I wonder how many advertising strategists and creatives actually ever sit down in front of their TV sets and watch a whole evening of programmes?
I don’t believe they do and neither do their bosses because just about all the ad agency and media buying house managing directors I talk to these days tell me that it is a huge problem getting creatives, strategists and media buyers to watch, listen to or read the media into which they are ploughing their clients’ money.
And not just to do this once or twice, but regularly.
But, the purpose of my wanting them to sit down and watch an evening of television and preferably not their favourite channels, has got nothing to do with understanding the medium but everything to do with waking up to a phenomenon that is inexorably manifesting itself on our TV screens.
It is the metamorphosis of our advertising industry into an ‘advertainment’ industry.
One has to be pretty blind not to see what is happening.
I’m finding more and more people who e mail or phone me to tell me about an ad they’d seen telling the same story.

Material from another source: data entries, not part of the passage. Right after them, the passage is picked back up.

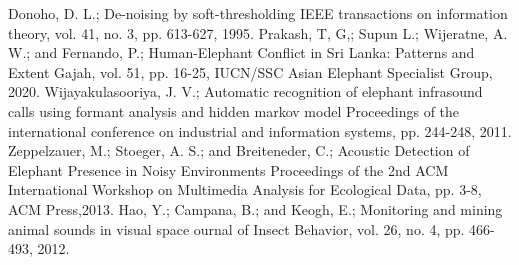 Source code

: \documentclass[applsci,article,accept,moreauthors,pdftex]{Definitions/mdpi}
\begin{document}
\begin{thebibliography}{999}
	Donoho, D. L.; \newblock De-noising by soft-thresholding
	\newblock IEEE transactions on information theory, vol. 41, no. 3, pp. 613-627, 1995.
	Prakash, T, G,; Supun L.; Wijeratne, A. W.; and Fernando, P.; \newblock Human-Elephant Conflict in Sri Lanka: Patterns and Extent
	\newblock Gajah, vol. 51, pp. 16-25, IUCN/SSC Asian Elephant Specialist Group, 2020.
	Wijayakulasooriya, J. V.; \newblock Automatic recognition of elephant infrasound calls using formant analysis and hidden markov model
	\newblock Proceedings of the international conference on industrial and information
	systems, pp. 244-248, 2011.
	Zeppelzauer, M.; Stoeger, A. S.; and Breiteneder, C.; \newblock Acoustic Detection of Elephant Presence in Noisy Environments
	\newblock Proceedings of the 2nd ACM International Workshop on Multimedia Analysis for Ecological Data, pp. 3-8, ACM Press,2013.
	Hao, Y.; Campana, B.; and Keogh, E.; \newblock Monitoring and mining animal sounds in visual space
	\newblock ournal of Insect Behavior, vol. 26, no. 4, pp. 466-493, 2012.
\end{thebibliography}
\end{document}
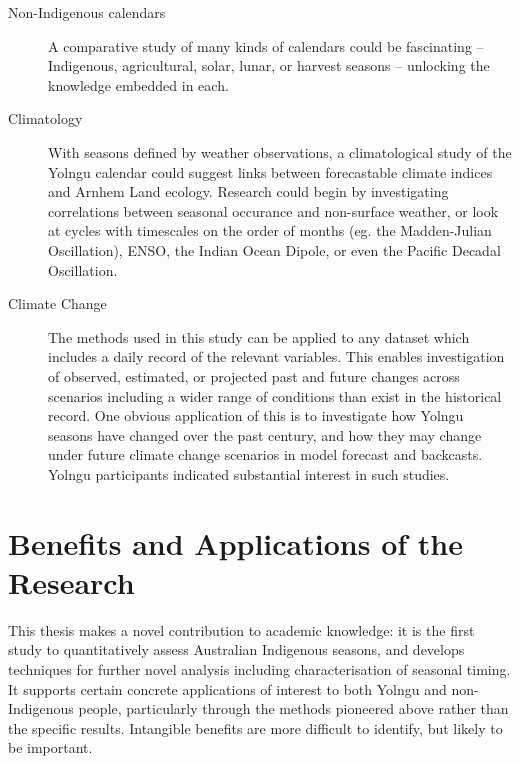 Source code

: \begin{description}
\item[Non-Indigenous calendars]
    A comparative study of many kinds of calendars could be fascinating --
    Indigenous, agricultural, solar, lunar, or harvest seasons -- unlocking
    the knowledge embedded in each.

\item[Climatology]
    With seasons defined by weather observations, a climatological study of the
    Yolngu calendar could suggest links between forecastable climate indices
    and Arnhem Land ecology.  Research could begin by investigating correlations
    between seasonal occurance and non-surface weather, or look at cycles with
    timescales on the order of months (eg. the Madden-Julian Oscillation), ENSO,
    the Indian Ocean Dipole, or even the Pacific Decadal Oscillation.

\item[Climate Change]
    The methods used in this study can be applied to any dataset which
    includes a daily record of the relevant variables.  This enables
    investigation of observed, estimated, or projected past and future changes
    across scenarios including a wider range of conditions than exist in the historical record.
    One obvious application of this is to investigate how Yolngu seasons have
    changed over the past century, and how they may change under future climate
    change scenarios in model forecast and backcasts.  Yolngu participants
    indicated substantial interest in such studies.
\end{description}



\section{Benefits and Applications of the Research}
\label{sec:applications-benefits}


This thesis makes a novel contribution to academic knowledge: it is the
first study to quantitatively assess Australian Indigenous seasons, and
develops techniques for further novel analysis including characterisation
of seasonal timing.
%
It supports certain concrete applications of interest to both Yolngu and
non-Indigenous people, particularly through the methods pioneered above
rather than the specific results.  Intangible benefits are more difficult
to identify, but likely to be important.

“Did you see that great ad? Wow, it was fantastic and the lighting and photography was just phenomenal etc etc. No, I can’t remember what it was for but wow, it was a great ad…”
I listened to yet another radio talk show on advertising a while back and it was the same thing. Caller after caller waxing lyrical about the wonderful ads they’d seen. I actually kept count for an hour. Exactly 70% could not remember what the ad was about, what it was selling or what the brand was.
Another 20% remembered quite definitely in their opinion what the ad was selling but got the product or brand wrong.
Which left only 10% actually knowing what the ad was all about. Only 10% of people who had not only noticed and ad, but also watched it, absorbed it, got excited about it and then went to the trouble of phoning a radio station to talk about it.
Now this was not an isolated case. I listen to a lot of radio talk shows on advertising and recently the incidence of callers not being able to identify ads they liked so much has increased alarmingly.
Now just what could be the motivation to go this current strategic and creative route, I wonder?
Is it pandering to a client ego that requires his peers to gush over his creative genius? Is it agency profiteering from naive clients with expensive ads with the bulk of the budget going on production and very little on actual flighting?
Is it branding gone mad? Chasing awards perhaps? Or is it a desperate attempt to break through the increasing clutter and get noticed by viewers who are becoming increasingly distracted by all sorts of time-consuming things other than watching ads?
Is it a coincidence that this situation seems to be getting a lot worse just as we see ad spend growing after all those years in the doldrums? Are ad agencies so very busy right now that they don’t have the time to really think about what they are doing?
Of course, I am generalising. There are some very good ads out there. There are agencies doing some great work.
But there is an enormous amount of absolute crap.
Oh I know those legions of over-sensitive and precious people in the ad industry will just think that I am being overly critical.
But this isn’t at all about what I think. It is about the fact that eight out of every 10 people who phone in to radio talk shows and enthuse over their favourite ads have no idea at all about what their favourite ad is representing, selling or promoting. No idea at all.
Surely, that should worry the hell out of anyone in the ad industry right now?